Looking at ovn-nb, it looks like something is wrong there with the logical flows. Running ovn-trace results in the same behavior as above. I'm attaching all traces, outputs and dbs.

Comment 3 Tim Rozet 2020-03-16 14:40:27 UTC

Created attachment 1670559 [details]
logs, dbs

Comment 4 Mark Michelson 2020-03-16 17:44:26 UTC

Hi Tim.

The issue appears to be twofold.

First there's an ACL reject rule in place that is causing the flow in table 14 to be installed. 

"b290336e-9641-46fb-9248-c17355d0137b":{"action":"reject","match":"ip4.dst==10.101.165.35 && sctp && sctp.dst==62324","name":"69a2ee26-1086-42b6-a4f9-1b880cd047d7-10.101.165.35:62324","priority":1000,"direction":"from-lport"}

If that ACL is removed, then the packet should reach table 18 with no issue.

However, there is a bug in here. I overlooked that ACL reject rules would also need special handling for SCTP. Currently TCP reject rules respond with a TCP RST, and UDP reject rules respond with an ICMP destination unreachable. SCTP appears to be treated like TCP right now, resulting in our attempting to respond with a TCP RST. I will correct this in my next version of the patch. In the meantime, you should be able to get SCTP load balancers working by removing the ACL in question.

Comment 5 Mark Michelson 2020-03-16 18:00:22 UTC

As it turns out, I was wrong about the TCP-like behavior of ACL reject rules for SCTP. As it turns out, reject rules are generated in an interesting way. The ones that send a TCP RST ensure that the L4 protocol is TCP. However, they also copy the ACL match, too. So the resulting logical flow is this:

table=6 (ls_in_acl          ), priority=2010 , match=(((!ct.trk || !ct.est || (ct.est && ct_label.blocked == 1))) && ip4 && tcp && (ip4.dst==10.101.165.35 && sctp && sctp.dst==62324)), action=(reg0 = 0; eth.dst <-> eth.src; ip4.dst <-> ip4.src; tcp_reset { outport <-> inport; output; };)

Notice how in order to match this has to be both a TCP and an SCTP packet.
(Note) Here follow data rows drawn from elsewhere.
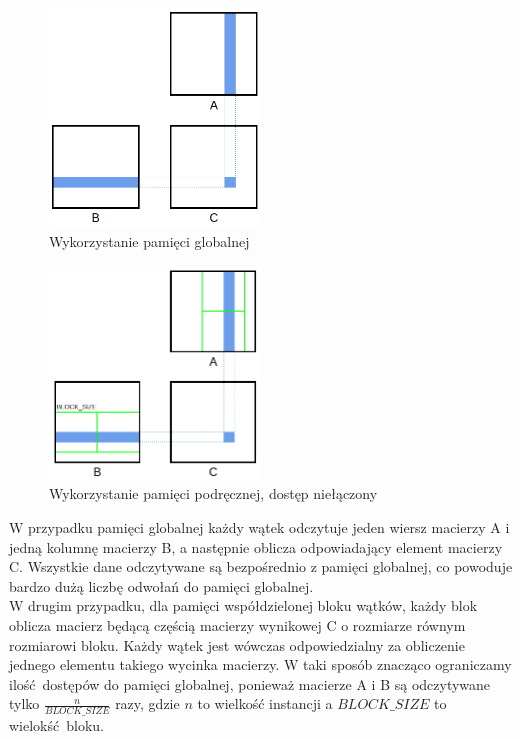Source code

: \documentclass[10pt,a4paper]{article}
\begin{document}
\begin{figure}[h]
	\centering
	\includegraphics[width=0.5\textwidth]{1.png}
	\caption{Wykorzystanie pamięci globalnej}
\end{figure}

\begin{figure}[h]
	\centering
	\includegraphics[width=0.5\textwidth]{2.png}
	\caption{Wykorzystanie pamięci podręcznej, dostęp niełączony}
\end{figure}

W przypadku pamięci globalnej każdy wątek odczytuje jeden wiersz macierzy A i jedną
kolumnę macierzy B, a następnie oblicza odpowiadający element macierzy C. Wszystkie
dane odczytywane są bezpośrednio z pamięci globalnej, co powoduje bardzo dużą liczbę odwołań
do pamięci globalnej.\\
W drugim przypadku, dla pamięci współdzielonej bloku wątków, każdy blok oblicza macierz
będącą częścią macierzy wynikowej C o rozmiarze równym rozmiarowi bloku. Każdy wątek
jest wówczas odpowiedzialny za obliczenie jednego elementu takiego wycinka macierzy.
W taki sposób znacząco ograniczamy ilość dostępów do pamięci globalnej, ponieważ macierze
A i B są odczytywane tylko $\frac{n}{BLOCK\_SIZE}$ razy, gdzie $n$ to wielkość instancji a
$BLOCK\_SIZE$ to wielokść bloku.
\end{document}
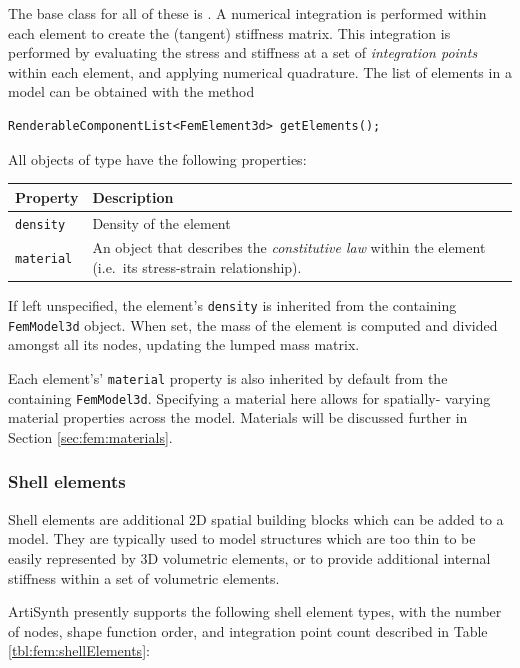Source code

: The base class for all of these is .  A numerical integration is performed within each element
to create the (tangent) stiffness matrix.  This integration is performed
by evaluating the stress and stiffness at a set of \emph{integration points}
within each element, and applying numerical quadrature.  The list of elements
in a model can be obtained with the method
\begin{lstlisting}[]
  RenderableComponentList<FemElement3d> getElements();
\end{lstlisting}

All objects of type  have the 
following properties:
\begin{center}
\begin{tabular}{|ll|}
  \hline
  Property & Description\\
  \hline
  {\tt density} & Density of the element\\
  {\tt material} & An object that describes the \emph{constitutive law} 
                   within the element (i.e.~its stress-strain 
                   relationship).\\
  \hline
\end{tabular}
\end{center}

If left unspecified, the element's {\tt density} is inherited from the 
containing {\tt FemModel3d} object.  When set, the mass of the element is
computed and divided amongst all its nodes, updating the lumped mass
matrix.

Each element's' {\tt material} property is also inherited by default from the 
containing {\tt FemModel3d}. Specifying a material here allows for spatially-%
varying material properties across the model.  Materials will be discussed
further in Section \ref{sec:fem:materials}.

\subsubsection{Shell elements}

Shell elements are additional 2D spatial building blocks which can be
added to a model. They are typically used to model structures which
are too thin to be easily represented by 3D volumetric elements, or to
provide additional internal stiffness within a set of volumetric
elements.

ArtiSynth presently supports the following shell element types, with
the number of nodes, shape function order, and integration point count
described in Table \ref{tbl:fem:shellElements}:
It's weird because it ensures that the flow is impossible to ever match. This behavior isn't restricted to SCTP; the same would happen if you had a UDP ACL. The actual flow you're hitting is down lower:

table=6 (ls_in_acl          ), priority=2000 , match=(((!ct.trk || !ct.est || (ct.est && ct_label.blocked == 1))) && ip4 && (ip4.dst==10.101.165.35 && sctp && sctp.dst==62324)), action=(reg0 = 0; eth.dst <-> eth.src; ip4.dst <-> ip4.src; icmp4 { outport <-> inport; output; };)

In this case, your SCTP packet is being responded to with an ICMP destination unreachable message. There's probably a more SCTP-friendly way to respond, but this isn't as bad as us trying to send a TCP RST in response to an SCTP packet.
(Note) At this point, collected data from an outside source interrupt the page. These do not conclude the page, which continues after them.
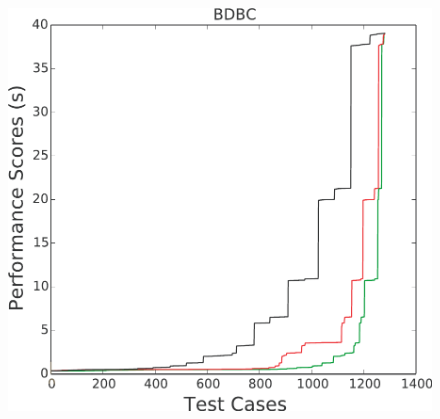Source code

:\documentclass[conference]{IEEEtran}
\begin{document}
\begin{figure}[htbp!]
\begin{minipage}{0.30\linewidth}
\end{minipage}
\begin{minipage}{0.30\linewidth}
\includegraphics[width=\linewidth]{figs/BDBC.pdf}
\end{minipage}\\[0.25cm]


\end{figure}
\end{document}
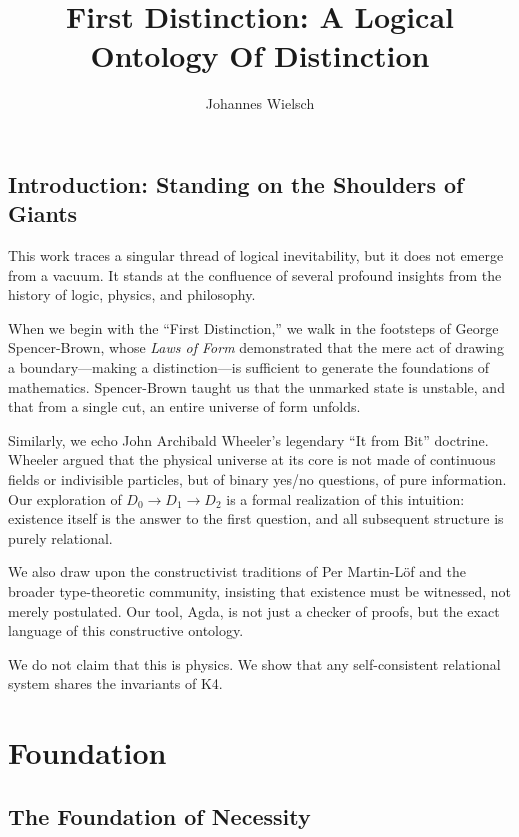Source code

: \documentclass[11pt,a4paper]{book}
\begin{document}
\frontmatter
\title{First Distinction: A Logical Ontology Of Distinction}
\author{Johannes Wielsch}
\maketitle

\mainmatter

\chapter{Introduction: Standing on the Shoulders of Giants}

This work traces a singular thread of logical inevitability, but it does not emerge from a vacuum. It stands at the confluence of several profound insights from the history of logic, physics, and philosophy.

When we begin with the ``First Distinction,'' we walk in the footsteps of George Spencer-Brown, whose \textit{Laws of Form} demonstrated that the mere act of drawing a boundary—making a distinction—is sufficient to generate the foundations of mathematics. Spencer-Brown taught us that the unmarked state is unstable, and that from a single cut, an entire universe of form unfolds.

Similarly, we echo John Archibald Wheeler's legendary ``It from Bit'' doctrine. Wheeler argued that the physical universe at its core is not made of continuous fields or indivisible particles, but of binary yes/no questions, of pure information. Our exploration of $D_0 \to D_1 \to D_2$ is a formal realization of this intuition: existence itself is the answer to the first question, and all subsequent structure is purely relational.

We also draw upon the constructivist traditions of Per Martin-Löf and the broader type-theoretic community, insisting that existence must be witnessed, not merely postulated. Our tool, Agda, is not just a checker of proofs, but the exact language of this constructive ontology.

We do not claim that this is physics. We show that any self-consistent relational system shares the invariants of K4.

\part{Foundation}

\chapter{The Foundation of Necessity}
\end{document}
In other words, there's no immediate need on my part to alter the ACL reject behavior. The issue you're running into should be fixed by removing the offending ACL.

Comment 6 Tim Rozet 2020-03-16 20:15:27 UTC

Thanks Mark. The ACL is coming from the service reject stuff we worked on. It just exposed a bug in my code where accidentally both the reject ACL and the load balancer are being configured:
https://github.com/ovn-org/ovn-kubernetes/pull/1096#discussion_r393283840

Will fix it and try again.

Comment 7 Tim Rozet 2020-03-16 22:12:07 UTC

After fixing that issue. Regular SCTP service works. I then tried a nodePort service and that is not working. Not sure why yet. Will look into it tomorrow morning.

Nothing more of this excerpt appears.